* [Work required]: Retype the records below from their first line through the line containing "The Kenetix API", and include nothing else.

* [The data]:
________________________

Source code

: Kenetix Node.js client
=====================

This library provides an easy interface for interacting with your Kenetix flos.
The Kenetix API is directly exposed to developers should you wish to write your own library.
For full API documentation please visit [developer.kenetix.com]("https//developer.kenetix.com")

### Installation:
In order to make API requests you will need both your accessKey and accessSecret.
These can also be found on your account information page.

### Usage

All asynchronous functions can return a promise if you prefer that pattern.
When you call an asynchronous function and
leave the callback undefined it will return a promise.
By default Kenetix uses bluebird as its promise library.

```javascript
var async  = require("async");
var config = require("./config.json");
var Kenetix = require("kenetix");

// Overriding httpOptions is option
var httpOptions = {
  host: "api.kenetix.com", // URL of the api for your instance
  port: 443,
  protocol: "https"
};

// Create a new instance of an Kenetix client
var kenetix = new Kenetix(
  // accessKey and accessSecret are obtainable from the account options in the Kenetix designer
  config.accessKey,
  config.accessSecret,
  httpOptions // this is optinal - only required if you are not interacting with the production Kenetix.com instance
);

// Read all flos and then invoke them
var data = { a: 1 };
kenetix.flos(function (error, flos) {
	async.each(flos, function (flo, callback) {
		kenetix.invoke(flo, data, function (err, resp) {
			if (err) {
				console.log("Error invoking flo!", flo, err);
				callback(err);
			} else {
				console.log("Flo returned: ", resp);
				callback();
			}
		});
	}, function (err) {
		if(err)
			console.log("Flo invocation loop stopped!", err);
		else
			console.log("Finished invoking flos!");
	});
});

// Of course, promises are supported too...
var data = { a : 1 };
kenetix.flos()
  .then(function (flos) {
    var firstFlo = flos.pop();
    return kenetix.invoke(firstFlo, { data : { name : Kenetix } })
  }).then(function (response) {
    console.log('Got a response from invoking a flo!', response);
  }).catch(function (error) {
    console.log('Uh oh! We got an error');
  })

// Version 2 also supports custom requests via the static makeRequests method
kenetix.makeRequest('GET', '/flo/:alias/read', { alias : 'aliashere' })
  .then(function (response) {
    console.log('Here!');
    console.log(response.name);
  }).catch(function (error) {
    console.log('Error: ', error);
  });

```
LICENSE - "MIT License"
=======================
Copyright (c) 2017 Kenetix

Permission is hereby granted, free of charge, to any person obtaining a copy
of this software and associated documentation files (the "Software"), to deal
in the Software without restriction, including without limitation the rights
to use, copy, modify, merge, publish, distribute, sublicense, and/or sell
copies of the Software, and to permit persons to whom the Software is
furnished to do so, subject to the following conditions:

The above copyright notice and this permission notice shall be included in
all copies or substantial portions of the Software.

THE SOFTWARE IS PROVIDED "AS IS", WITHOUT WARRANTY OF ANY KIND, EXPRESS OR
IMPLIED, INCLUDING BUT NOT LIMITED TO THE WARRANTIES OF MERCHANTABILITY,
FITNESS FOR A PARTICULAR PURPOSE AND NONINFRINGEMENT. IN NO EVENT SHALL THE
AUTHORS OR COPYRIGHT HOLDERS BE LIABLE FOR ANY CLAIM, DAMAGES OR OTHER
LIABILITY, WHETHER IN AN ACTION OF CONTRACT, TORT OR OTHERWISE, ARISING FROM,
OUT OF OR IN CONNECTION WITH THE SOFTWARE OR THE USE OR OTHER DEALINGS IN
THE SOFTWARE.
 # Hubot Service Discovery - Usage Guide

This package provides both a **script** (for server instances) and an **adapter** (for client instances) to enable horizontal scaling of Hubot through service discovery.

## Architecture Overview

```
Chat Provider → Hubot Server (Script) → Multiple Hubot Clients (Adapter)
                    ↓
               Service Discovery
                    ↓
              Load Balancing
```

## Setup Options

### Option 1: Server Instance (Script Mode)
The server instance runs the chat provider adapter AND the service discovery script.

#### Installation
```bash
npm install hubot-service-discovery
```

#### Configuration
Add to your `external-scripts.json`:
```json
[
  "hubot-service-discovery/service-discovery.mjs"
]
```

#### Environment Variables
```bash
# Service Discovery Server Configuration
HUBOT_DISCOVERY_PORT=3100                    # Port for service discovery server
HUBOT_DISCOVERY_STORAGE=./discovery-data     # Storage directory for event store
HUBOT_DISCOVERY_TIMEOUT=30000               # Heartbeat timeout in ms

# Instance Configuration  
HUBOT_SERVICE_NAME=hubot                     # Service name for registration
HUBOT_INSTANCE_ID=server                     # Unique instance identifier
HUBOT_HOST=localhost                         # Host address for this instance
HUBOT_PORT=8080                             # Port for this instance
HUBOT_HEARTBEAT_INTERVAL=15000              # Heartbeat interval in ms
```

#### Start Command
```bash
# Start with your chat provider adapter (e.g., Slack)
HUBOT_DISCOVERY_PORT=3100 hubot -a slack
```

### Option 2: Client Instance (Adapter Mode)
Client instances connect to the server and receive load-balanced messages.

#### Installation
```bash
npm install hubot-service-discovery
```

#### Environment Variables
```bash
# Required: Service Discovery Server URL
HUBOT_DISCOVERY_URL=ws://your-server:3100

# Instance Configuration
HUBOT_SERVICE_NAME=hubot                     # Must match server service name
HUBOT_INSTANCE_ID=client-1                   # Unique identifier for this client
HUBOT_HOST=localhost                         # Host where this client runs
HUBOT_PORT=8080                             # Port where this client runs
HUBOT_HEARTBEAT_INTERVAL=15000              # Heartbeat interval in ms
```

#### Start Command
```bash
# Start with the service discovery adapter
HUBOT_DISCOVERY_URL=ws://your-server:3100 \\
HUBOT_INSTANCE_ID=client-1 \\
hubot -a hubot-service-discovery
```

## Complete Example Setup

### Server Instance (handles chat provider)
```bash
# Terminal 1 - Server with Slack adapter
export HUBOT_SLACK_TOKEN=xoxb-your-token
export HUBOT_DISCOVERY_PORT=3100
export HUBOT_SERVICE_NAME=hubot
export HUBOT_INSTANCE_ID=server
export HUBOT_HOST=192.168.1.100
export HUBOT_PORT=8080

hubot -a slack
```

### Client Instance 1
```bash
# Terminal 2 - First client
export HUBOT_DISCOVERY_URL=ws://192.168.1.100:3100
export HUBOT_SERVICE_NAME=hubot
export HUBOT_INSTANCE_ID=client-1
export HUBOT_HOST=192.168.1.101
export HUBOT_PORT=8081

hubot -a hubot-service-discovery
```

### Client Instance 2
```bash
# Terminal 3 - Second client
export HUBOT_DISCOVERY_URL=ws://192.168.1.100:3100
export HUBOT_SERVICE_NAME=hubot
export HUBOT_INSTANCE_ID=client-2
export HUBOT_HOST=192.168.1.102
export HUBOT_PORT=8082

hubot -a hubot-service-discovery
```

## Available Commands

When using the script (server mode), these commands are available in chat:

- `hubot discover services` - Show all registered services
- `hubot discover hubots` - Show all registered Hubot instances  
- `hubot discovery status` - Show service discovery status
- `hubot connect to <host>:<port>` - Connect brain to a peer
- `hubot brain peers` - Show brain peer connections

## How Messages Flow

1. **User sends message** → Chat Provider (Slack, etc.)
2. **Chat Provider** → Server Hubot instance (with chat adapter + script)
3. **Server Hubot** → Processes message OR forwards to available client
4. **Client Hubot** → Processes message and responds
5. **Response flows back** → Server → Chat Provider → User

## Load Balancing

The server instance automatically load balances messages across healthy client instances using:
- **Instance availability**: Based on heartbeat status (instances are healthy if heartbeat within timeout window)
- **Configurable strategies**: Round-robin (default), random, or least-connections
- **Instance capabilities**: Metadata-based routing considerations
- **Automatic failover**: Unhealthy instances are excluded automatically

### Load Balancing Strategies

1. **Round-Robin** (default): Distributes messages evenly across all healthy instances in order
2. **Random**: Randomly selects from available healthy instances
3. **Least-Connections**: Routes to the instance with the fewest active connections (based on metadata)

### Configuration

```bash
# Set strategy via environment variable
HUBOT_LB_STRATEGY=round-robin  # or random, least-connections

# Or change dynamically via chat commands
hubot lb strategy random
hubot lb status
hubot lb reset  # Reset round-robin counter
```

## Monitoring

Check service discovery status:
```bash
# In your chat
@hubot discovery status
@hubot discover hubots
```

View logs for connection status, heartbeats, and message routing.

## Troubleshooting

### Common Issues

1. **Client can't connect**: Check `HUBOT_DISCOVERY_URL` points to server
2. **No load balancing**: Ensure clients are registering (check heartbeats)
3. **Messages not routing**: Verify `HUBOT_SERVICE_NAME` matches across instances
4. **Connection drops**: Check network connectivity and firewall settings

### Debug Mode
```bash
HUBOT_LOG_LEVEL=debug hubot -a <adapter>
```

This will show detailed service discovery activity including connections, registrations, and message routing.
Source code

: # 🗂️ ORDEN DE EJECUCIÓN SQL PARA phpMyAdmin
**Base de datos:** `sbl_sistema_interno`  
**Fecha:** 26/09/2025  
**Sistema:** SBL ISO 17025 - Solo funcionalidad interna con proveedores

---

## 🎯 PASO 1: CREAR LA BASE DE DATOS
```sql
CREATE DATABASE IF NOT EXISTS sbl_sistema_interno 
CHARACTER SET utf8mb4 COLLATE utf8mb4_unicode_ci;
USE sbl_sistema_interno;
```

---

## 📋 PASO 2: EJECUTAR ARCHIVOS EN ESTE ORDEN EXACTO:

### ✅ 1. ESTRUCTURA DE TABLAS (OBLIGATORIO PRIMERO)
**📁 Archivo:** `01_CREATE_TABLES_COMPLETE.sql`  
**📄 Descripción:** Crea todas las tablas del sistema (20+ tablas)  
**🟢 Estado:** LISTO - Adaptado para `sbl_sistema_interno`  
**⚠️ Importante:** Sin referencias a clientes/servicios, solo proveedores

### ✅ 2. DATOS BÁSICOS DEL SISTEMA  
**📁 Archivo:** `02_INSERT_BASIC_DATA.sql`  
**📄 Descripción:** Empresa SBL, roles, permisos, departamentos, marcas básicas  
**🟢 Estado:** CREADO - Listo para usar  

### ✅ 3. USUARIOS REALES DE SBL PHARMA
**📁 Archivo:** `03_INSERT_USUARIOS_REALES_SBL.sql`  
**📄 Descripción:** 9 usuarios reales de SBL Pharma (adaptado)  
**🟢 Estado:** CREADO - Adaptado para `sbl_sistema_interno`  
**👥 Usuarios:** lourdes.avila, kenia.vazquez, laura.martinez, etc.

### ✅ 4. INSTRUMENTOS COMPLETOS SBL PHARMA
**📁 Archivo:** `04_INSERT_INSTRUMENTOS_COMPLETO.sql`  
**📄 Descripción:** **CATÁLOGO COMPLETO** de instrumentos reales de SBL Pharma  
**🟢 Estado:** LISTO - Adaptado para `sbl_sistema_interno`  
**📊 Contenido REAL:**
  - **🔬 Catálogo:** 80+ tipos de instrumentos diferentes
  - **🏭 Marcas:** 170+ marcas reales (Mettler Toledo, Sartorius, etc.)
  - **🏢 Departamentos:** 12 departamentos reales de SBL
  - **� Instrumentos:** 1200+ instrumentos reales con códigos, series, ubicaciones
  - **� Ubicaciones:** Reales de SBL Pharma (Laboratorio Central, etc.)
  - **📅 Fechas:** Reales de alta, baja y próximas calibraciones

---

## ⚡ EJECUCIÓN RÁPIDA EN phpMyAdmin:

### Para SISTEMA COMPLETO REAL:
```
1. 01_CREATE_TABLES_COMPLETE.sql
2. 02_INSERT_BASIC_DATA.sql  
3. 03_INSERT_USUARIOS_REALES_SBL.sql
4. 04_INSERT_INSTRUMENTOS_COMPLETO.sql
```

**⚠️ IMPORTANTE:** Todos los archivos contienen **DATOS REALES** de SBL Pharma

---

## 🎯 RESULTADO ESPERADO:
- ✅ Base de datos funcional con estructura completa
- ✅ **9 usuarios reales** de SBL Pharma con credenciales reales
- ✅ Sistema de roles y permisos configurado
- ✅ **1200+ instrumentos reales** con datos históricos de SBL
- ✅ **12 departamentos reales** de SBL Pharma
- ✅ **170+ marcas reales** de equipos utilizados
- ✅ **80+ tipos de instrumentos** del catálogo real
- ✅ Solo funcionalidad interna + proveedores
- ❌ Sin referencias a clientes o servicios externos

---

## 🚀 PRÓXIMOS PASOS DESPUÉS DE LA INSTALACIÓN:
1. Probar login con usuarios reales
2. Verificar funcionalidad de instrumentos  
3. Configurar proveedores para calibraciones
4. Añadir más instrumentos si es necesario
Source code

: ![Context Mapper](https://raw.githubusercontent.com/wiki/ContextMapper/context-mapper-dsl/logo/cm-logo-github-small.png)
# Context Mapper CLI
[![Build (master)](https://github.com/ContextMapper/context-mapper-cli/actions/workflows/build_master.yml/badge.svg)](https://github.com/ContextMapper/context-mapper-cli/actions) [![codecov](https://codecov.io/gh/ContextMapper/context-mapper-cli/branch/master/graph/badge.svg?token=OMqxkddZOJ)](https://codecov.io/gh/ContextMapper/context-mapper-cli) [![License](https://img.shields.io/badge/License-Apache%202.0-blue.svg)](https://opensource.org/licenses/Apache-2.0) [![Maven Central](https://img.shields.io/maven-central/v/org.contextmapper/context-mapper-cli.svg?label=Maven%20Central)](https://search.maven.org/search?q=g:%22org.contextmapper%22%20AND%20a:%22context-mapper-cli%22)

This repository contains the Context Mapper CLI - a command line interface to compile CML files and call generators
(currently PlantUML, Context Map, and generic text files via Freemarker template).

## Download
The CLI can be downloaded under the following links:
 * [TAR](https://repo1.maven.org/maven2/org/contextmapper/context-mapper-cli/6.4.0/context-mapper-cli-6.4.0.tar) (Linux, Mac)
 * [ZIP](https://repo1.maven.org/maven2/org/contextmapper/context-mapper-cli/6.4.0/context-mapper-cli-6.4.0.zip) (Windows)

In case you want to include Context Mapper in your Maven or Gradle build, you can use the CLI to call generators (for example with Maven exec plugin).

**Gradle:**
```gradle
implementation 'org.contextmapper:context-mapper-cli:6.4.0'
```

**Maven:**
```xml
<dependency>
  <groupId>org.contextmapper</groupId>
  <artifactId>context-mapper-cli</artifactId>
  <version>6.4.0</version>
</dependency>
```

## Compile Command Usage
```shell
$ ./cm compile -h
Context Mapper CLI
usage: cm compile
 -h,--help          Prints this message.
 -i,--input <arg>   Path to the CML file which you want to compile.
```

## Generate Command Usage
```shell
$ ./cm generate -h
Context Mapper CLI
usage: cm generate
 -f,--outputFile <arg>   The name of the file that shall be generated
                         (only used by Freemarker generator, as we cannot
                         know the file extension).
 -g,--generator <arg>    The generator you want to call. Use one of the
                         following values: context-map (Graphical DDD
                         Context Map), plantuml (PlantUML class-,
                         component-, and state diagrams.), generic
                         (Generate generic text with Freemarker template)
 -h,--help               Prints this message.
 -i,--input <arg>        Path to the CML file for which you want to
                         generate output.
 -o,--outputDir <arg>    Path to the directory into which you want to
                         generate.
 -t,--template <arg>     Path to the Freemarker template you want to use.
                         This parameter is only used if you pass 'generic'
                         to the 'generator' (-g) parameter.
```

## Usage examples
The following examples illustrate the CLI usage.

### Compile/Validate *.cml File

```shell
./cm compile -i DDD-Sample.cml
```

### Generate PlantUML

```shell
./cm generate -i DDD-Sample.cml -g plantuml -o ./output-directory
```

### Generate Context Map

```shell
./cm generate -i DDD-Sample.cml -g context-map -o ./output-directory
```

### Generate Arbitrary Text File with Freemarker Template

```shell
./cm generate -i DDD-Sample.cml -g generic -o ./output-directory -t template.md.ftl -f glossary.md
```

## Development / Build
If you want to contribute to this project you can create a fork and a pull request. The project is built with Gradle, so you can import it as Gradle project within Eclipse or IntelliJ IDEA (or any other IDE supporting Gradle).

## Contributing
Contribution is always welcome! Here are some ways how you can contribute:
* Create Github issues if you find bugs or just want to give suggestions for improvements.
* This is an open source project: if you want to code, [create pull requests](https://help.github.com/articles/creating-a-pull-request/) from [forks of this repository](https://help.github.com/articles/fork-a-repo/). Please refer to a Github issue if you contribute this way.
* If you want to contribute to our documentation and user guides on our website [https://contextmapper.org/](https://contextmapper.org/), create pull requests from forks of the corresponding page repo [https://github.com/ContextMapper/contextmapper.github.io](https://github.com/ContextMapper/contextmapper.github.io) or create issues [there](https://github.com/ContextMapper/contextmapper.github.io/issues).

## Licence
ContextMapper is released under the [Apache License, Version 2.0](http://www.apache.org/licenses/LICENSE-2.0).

________________________

* [Result]:
Source code

: Kenetix Node.js client
=====================

This library provides an easy interface for interacting with your Kenetix flos.
The Kenetix API is directly exposed to developers should you wish to write your own library.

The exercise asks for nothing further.